The first phase of the grant project is to internationalize three courses for the Fall 2018 semester – Anatomy and Physiology I, Anatomy and Physiology II and Microbiology. Course internationalization involves the intentional inclusion topics that enhance global and cultural awareness. The rationale for targeting these courses for internationalization is that they form the foundational education for many major fields including nursing, radiologic technology and respiratory care, but rarely is time devoted to understanding course content in the international context of global health issues.
The second phase of the grant project is to recruit students enrolled in a fall 2018 internationalized course to take an introduction to biology research course in spring 2019 that will continue with international themes. Students will be taking individual genetic testing to learn about their ancestry. This procedure will provide context to analyze modern techniques in genetic testing, world populations and genetic differences, and historical patterns of human migration through the world.

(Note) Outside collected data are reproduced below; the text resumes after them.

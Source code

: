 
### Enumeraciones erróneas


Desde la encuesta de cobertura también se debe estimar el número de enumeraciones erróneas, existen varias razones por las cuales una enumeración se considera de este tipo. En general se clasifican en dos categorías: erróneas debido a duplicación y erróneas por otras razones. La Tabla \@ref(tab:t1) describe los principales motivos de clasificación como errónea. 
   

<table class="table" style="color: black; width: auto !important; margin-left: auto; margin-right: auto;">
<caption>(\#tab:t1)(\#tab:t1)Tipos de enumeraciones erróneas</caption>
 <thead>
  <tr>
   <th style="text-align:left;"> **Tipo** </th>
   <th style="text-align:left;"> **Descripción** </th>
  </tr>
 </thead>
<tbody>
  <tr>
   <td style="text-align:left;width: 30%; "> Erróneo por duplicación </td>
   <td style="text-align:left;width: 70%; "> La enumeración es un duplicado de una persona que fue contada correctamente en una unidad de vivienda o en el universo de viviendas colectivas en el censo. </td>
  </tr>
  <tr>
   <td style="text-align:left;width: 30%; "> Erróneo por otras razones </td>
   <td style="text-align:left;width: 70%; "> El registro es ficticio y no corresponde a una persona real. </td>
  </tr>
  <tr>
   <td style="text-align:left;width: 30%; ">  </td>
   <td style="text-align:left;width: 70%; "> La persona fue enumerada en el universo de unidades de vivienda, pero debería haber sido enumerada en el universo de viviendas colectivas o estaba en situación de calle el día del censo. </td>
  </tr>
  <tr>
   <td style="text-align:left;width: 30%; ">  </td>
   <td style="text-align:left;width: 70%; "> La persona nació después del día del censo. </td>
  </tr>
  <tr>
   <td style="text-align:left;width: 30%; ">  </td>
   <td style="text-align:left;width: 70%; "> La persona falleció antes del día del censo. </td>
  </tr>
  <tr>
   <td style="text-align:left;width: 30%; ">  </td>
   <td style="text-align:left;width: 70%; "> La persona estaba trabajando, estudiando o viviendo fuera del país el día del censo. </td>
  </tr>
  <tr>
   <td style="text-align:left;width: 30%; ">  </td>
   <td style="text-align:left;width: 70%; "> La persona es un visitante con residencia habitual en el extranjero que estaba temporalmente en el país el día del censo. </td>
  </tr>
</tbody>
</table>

In the second half of the course, students will take part in a study abroad experience during spring break in London, United Kingdom, where students can experience a wealth of medical history by visiting sites such as the Barts Pathology Museum, Royal College of Nursing Library & Heritage Centre, Royal College of Physicians Museum and the Royal Society of Medicine.
“A majority of the grant funding will be used to provide travel grants to support students studying abroad during spring break of 2019 in London, United Kingdom where they will learn about the development of Western medicine in Europe,” Dulaney said. “After returning, students will develop an independent research project on a topic in medical history.”
Dulaney will teach the introduction to biology research course and lead the spring break study abroad program. The execution of the study abroad component will be supported by the Tennessee Consortium for International Studies a well-known organization that provides short-term study abroad programs to students in Tennessee colleges.